These files can be introduced into a repository and loaded automatically during tests or deployments, triggering unsafe deserialization in CI/CD pipelines before the code even reaches production.
From Insecure Deserialization to Remote Code Execution: The Attack Path
The exploitation chain for insecure deserialization often follows one of these patterns:
- Untrusted input enters the application.
- Unsafe deserialization recreates objects without restrictions.
- A gadget chain triggers existing functionality in unintended ways.
- The attacker escalates privileges and achieves remote code execution.
Variants:
- Java gadget chains exploit old libraries like Apache Commons.
- Python .pkl model loading with embedded malicious objects.
- Node.js JSON parsing with eval() or dynamic imports.
Flow:
Untrusted Input → Deserialization → Gadget Chain → Remote Code Execution
How to Spot Insecure Deserialization Before Merge
Catching insecure deserialization before code merges is far cheaper than fixing it after deployment. A combination of automated analysis and proactive testing works best:
- Static Application Security Testing (SAST):
- Configure scanners to detect risky APIs like ObjectInputStream, pickle.load, and YAML.load without a safe loader.
- Scan both source code and build/test artifacts for insecure deserialization patterns.
- Display findings directly in pull requests so developers can address them before merging.
- Configure scanners to detect risky APIs like ObjectInputStream, pickle.load, and YAML.load without a safe loader.
- CI/CD Integration:
Example workflow:
sql
Commit → SAST scan → PR alert → Fix before merge
- Block merges on critical insecure deserialization findings to prevent unsafe code from reaching production branches.
- Unit Tests with Simulated Malicious Inputs:
- Create harmless, controlled payloads that mimic common serialized attack objects.
- Test how the application handles them; it should reject, sanitize, or log the input instead of processing it blindly.
- Include these tests in the automated pipeline so they run on every PR, catching unsafe deserialization behavior early.
- Ensure test payloads are non-executable and safe to store in the repository, focusing purely on detection logic.
- Create harmless, controlled payloads that mimic common serialized attack objects.
This layered approach combines automated scanning with developer-owned tests, ensuring that insecure deserialization paths are identified and removed long before they can become remote code execution vulnerabilities.
Prevention Strategies for Developers: Stopping Deserialization from Becoming Remote Code Execution
- Trust boundaries: Only deserialize from authenticated, verified sources.
- Safe APIs:
- Java: Secure libraries with validation.
- Python: Use json.loads() over pickle.loads() where possible.
- Node.js: Avoid eval() or dynamic code execution.
- Java: Secure libraries with validation.
- Allow-lists and schemas: Restrict allowed object types.

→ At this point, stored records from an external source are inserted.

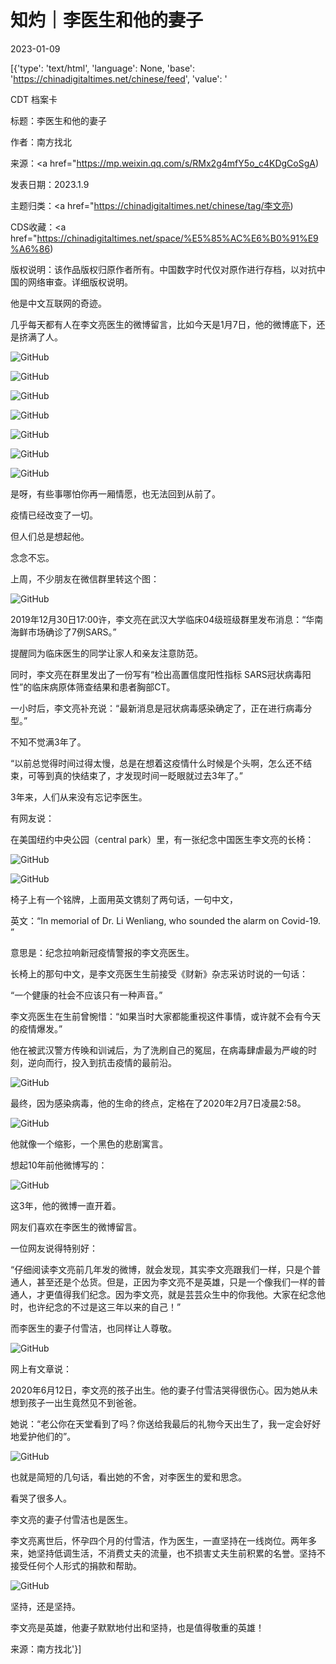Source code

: # 知灼｜李医生和他的妻子

2023-01-09

[{'type': 'text/html', 'language': None, 'base': 'https://chinadigitaltimes.net/chinese/feed', 'value': '

CDT 档案卡

标题：李医生和他的妻子

作者：南方找北

来源：<a href="https://mp.weixin.qq.com/s/RMx2g4mfY5o_c4KDgCoSgA)

发表日期：2023.1.9

主题归类：<a href="https://chinadigitaltimes.net/chinese/tag/李文亮)

CDS收藏：<a href="https://chinadigitaltimes.net/space/%E5%85%AC%E6%B0%91%E9%A6%86)

版权说明：该作品版权归原作者所有。中国数字时代仅对原作进行存档，以对抗中国的网络审查。详细版权说明。





他是中文互联网的奇迹。

几乎每天都有人在李文亮医生的微博留言，比如今天是1月7日，他的微博底下，还是挤满了人。

![GitHub](https://chinadigitaltimes.net/chinese/files/2023/01/post-691871-63bbfb3778ee7.png)

![GitHub](https://chinadigitaltimes.net/chinese/files/2023/01/post-691871-63bbfb3787a94.png)

![GitHub](https://chinadigitaltimes.net/chinese/files/2023/01/post-691871-63bbfb37939ed.png)

![GitHub](https://chinadigitaltimes.net/chinese/files/2023/01/post-691871-63bbfb37a04e6.png)

![GitHub](https://chinadigitaltimes.net/chinese/files/2023/01/post-691871-63bbfb37ad488.png)

![GitHub](https://chinadigitaltimes.net/chinese/files/2023/01/post-691871-63bbfb37bdf84.png)

![GitHub](https://chinadigitaltimes.net/chinese/files/2023/01/post-691871-63bbfb37cbf80.png)

是呀，有些事哪怕你再一厢情愿，也无法回到从前了。

疫情已经改变了一切。

但人们总是想起他。

念念不忘。

上周，不少朋友在微信群里转这个图：

![GitHub](https://chinadigitaltimes.net/chinese/files/2023/01/post-691871-63bbfb37d84cf.)

2019年12月30日17:00许，李文亮在武汉大学临床04级班级群里发布消息：“华南海鲜市场确诊了7例SARS。”

提醒同为临床医生的同学让家人和亲友注意防范。

同时，李文亮在群里发出了一份写有“检出高置信度阳性指标 SARS冠状病毒阳性”的临床病原体筛查结果和患者胸部CT。

一小时后，李文亮补充说：“最新消息是冠状病毒感染确定了，正在进行病毒分型。”

不知不觉满3年了。

“以前总觉得时间过得太慢，总是在想着这疫情什么时候是个头啊，怎么还不结束，可等到真的快结束了，才发现时间一眨眼就过去3年了。”

3年来，人们从来没有忘记李医生。

有网友说：

在美国纽约中央公园（central park）里，有一张纪念中国医生李文亮的长椅：

![GitHub](https://chinadigitaltimes.net/chinese/files/2023/01/post-691871-63bbfb37eb714.)

![GitHub](https://chinadigitaltimes.net/chinese/files/2023/01/post-691871-63bbfb3808779.)

椅子上有一个铭牌，上面用英文镌刻了两句话，一句中文，

英文：“In memorial of Dr. Li Wenliang, who sounded the alarm on Covid-19. ”

意思是：纪念拉响新冠疫情警报的李文亮医生。

长椅上的那句中文，是李文亮医生生前接受《财新》杂志采访时说的一句话：

“一个健康的社会不应该只有一种声音。”

李文亮医生在生前曾惋惜：“如果当时大家都能重视这件事情，或许就不会有今天的疫情爆发。”

他在被武汉警方传㬇和训诫后，为了洗刷自己的冤屈，在病毒肆虐最为严峻的时刻，逆向而行，投入到抗击疫情的最前沿。

![GitHub](https://chinadigitaltimes.net/chinese/files/2023/01/post-691871-63bbfb3811ca6.png)

最终，因为感染病毒，他的生命的终点，定格在了2020年2月7日凌晨2:58。

![GitHub](https://chinadigitaltimes.net/chinese/files/2023/01/image-1673263812343.png)

他就像一个缩影，一个黑色的悲剧寓言。

想起10年前他微博写的：

![GitHub](https://chinadigitaltimes.net/chinese/files/2023/01/post-691871-63bbfb382302f.)

这3年，他的微博一直开着。

网友们喜欢在李医生的微博留言。

一位网友说得特别好：

“仔细阅读李文亮前几年发的微博，就会发现，其实李文亮跟我们一样，只是个普通人，甚至还是个怂货。但是，正因为李文亮不是英雄，只是一个像我们一样的普通人，才更值得我们纪念。因为李文亮，就是芸芸众生中的你我他。大家在纪念他时，也许纪念的不过是这三年以来的自己！”

而李医生的妻子付雪洁，也同样让人尊敬。

![GitHub](https://chinadigitaltimes.net/chinese/files/2023/01/post-691871-63bbfb382f9e6.)

网上有文章说：

2020年6月12日，李文亮的孩子出生。他的妻子付雪洁哭得很伤心。因为她从未想到孩子一出生竟然见不到爸爸。

她说：“老公你在天堂看到了吗？你送给我最后的礼物今天出生了，我一定会好好地爱护他们的”。

![GitHub](https://chinadigitaltimes.net/chinese/files/2023/01/post-691871-63bbfb383adc0.)

也就是简短的几句话，看出她的不舍，对李医生的爱和思念。

看哭了很多人。

李文亮的妻子付雪洁也是医生。

李文亮离世后，怀孕四个月的付雪洁，作为医生，一直坚持在一线岗位。两年多来，她坚持低调生活，不消费丈夫的流量，也不损害丈夫生前积累的名誉。坚持不接受任何个人形式的捐款和帮助。

![GitHub](https://chinadigitaltimes.net/chinese/files/2023/01/post-691871-63bbfb38521ba.png)

坚持，还是坚持。

李文亮是英雄，他妻子默默地付出和坚持，也是值得敬重的英雄！

来源：南方找北'}]
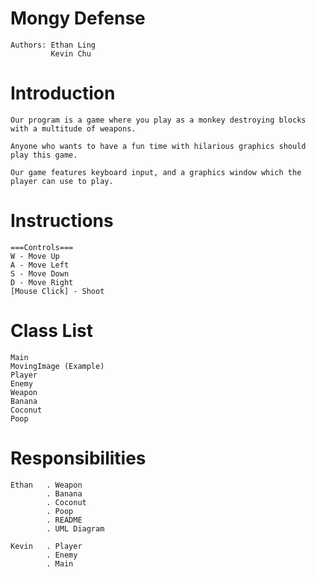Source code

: # Mongy Defense

    Authors: Ethan Ling
             Kevin Chu

# Introduction

    Our program is a game where you play as a monkey destroying blocks with a multitude of weapons. 
    
    Anyone who wants to have a fun time with hilarious graphics should play this game. 
    
    Our game features keyboard input, and a graphics window which the player can use to play. 
    
# Instructions

    ===Controls===
    W - Move Up
    A - Move Left
    S - Move Down
    D - Move Right
    [Mouse Click] - Shoot
    
# Class List

    Main
    MovingImage (Example)
    Player
    Enemy
    Weapon
    Banana
    Coconut
    Poop
    
# Responsibilities

    Ethan   . Weapon
            . Banana
            . Coconut
            . Poop
            . README
            . UML Diagram
            
    Kevin   . Player
            . Enemy
            . Main
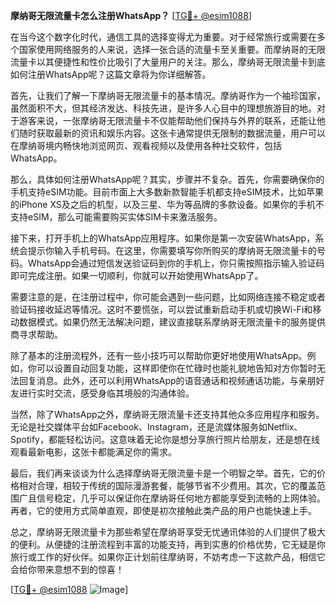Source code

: **摩纳哥无限流量卡怎么注册WhatsApp？** [[TG💪+ @esim1088](https://t.me/s/esim1088)]

在当今这个数字化时代，通信工具的选择变得尤为重要。对于经常旅行或需要在多个国家使用网络服务的人来说，选择一张合适的流量卡至关重要。而摩纳哥的无限流量卡以其便捷性和性价比吸引了大量用户的关注。那么，摩纳哥无限流量卡到底如何注册WhatsApp呢？这篇文章将为你详细解答。

首先，让我们了解一下摩纳哥无限流量卡的基本情况。摩纳哥作为一个袖珍国家，虽然面积不大，但其经济发达、科技先进，是许多人心目中的理想旅游目的地。对于游客来说，一张摩纳哥无限流量卡不仅能帮助他们保持与外界的联系，还能让他们随时获取最新的资讯和娱乐内容。这张卡通常提供无限制的数据流量，用户可以在摩纳哥境内畅快地浏览网页、观看视频以及使用各种社交软件，包括WhatsApp。

那么，具体如何注册WhatsApp呢？其实，步骤并不复杂。首先，你需要确保你的手机支持eSIM功能。目前市面上大多数新款智能手机都支持eSIM技术，比如苹果的iPhone XS及之后的机型，以及三星、华为等品牌的多款设备。如果你的手机不支持eSIM，那么可能需要购买实体SIM卡来激活服务。

接下来，打开手机上的WhatsApp应用程序。如果你是第一次安装WhatsApp，系统会提示你输入手机号码。在这里，你需要填写你所购买的摩纳哥无限流量卡的号码。WhatsApp会通过短信发送验证码到你的手机上，你只需按照指示输入验证码即可完成注册。如果一切顺利，你就可以开始使用WhatsApp了。

需要注意的是，在注册过程中，你可能会遇到一些问题，比如网络连接不稳定或者验证码接收延迟等情况。这时不要慌张，可以尝试重新启动手机或切换Wi-Fi和移动数据模式。如果仍然无法解决问题，建议直接联系摩纳哥无限流量卡的服务提供商寻求帮助。

除了基本的注册流程外，还有一些小技巧可以帮助你更好地使用WhatsApp。例如，你可以设置自动回复功能，这样即使你在忙碌时也能礼貌地告知对方你暂时无法回复消息。此外，还可以利用WhatsApp的语音通话和视频通话功能，与亲朋好友进行实时交流，感受身临其境般的沟通体验。

当然，除了WhatsApp之外，摩纳哥无限流量卡还支持其他众多应用程序和服务。无论是社交媒体平台如Facebook、Instagram，还是流媒体服务如Netflix、Spotify，都能轻松访问。这意味着无论你是想分享旅行照片给朋友，还是想在线观看最新电影，这张卡都能满足你的需求。

最后，我们再来谈谈为什么选择摩纳哥无限流量卡是一个明智之举。首先，它的价格相对合理，相较于传统的国际漫游套餐，能够节省不少费用。其次，它的覆盖范围广且信号稳定，几乎可以保证你在摩纳哥任何地方都能享受到流畅的上网体验。再者，它的使用方式简单直观，即使是初次接触此类产品的用户也能快速上手。

总之，摩纳哥无限流量卡为那些希望在摩纳哥享受无忧通讯体验的人们提供了极大的便利。从便捷的注册流程到丰富的功能支持，再到实惠的价格优势，它无疑是你旅行或工作的好伙伴。如果你正计划前往摩纳哥，不妨考虑一下这款产品，相信它会给你带来意想不到的惊喜！

[[TG💪+ @esim1088](https://t.me/s/esim1088) ![Image](https://i.postimg.cc/4NQfJmqS/Snipaste-2025-05-13-00-14-12.png)]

Enforce JSON schemas.
- Dependency hygiene: Monitor for CVEs mentioning deserialization or remote code execution.
- Code reviews: Add deserialization safety checks to PR review templates.
Tooling note: Tools like Xygeni scan code and dependencies for insecure deserialization before merge, identifying high-risk areas so developers can fix them early.
Example Detection Patterns Across Languages (Safe Pseudo-Code)
All examples below are sanitized pseudo-code showing detection patterns, not working exploits:
Java – Detecting unsafe API usage:
java
// BAD: Accepting untrusted input without validation
ObjectInputStream in = new ObjectInputStream(userInputStream);
Object obj = in.readObject(); // Unsafe - no class type checks
// GOOD: Validate allowed classes before processing
if (allowedClasses.contains(obj.getClass().getName())) {
process(obj); // Safe processing of approved classes
}
Python – Avoiding unsafe deserialization:
python
import pickle
# BAD: Loading untrusted serialized data directly
data = pickle.loads(untrusted_input) # Unsafe - arbitrary object execution risk
# GOOD: Use JSON with schema validation
import json
data = json.loads(untrusted_input) # Safe when validated against schema
Node.js – Preventing dynamic code execution:
javascript
// BAD: Executing code from parsed data
let obj = JSON.parse(untrustedInput);
eval(obj.code); // Unsafe - allows arbitrary code execution
// GOOD: Use fixed logic without dynamic execution
let safeObj = JSON.parse(untrustedInput);
process(safeObj); // Handle only expected properties and values
Automating Detection in DevSecOps Pipelines: Catching Deserialization Before It Reaches Production
Automating the detection of insecure deserialization ensures vulnerabilities are caught and fixed before they lead to remote code execution in production.
Pipeline Scanning
- Run SAST on source code, configuration files, and build artifacts at every commit.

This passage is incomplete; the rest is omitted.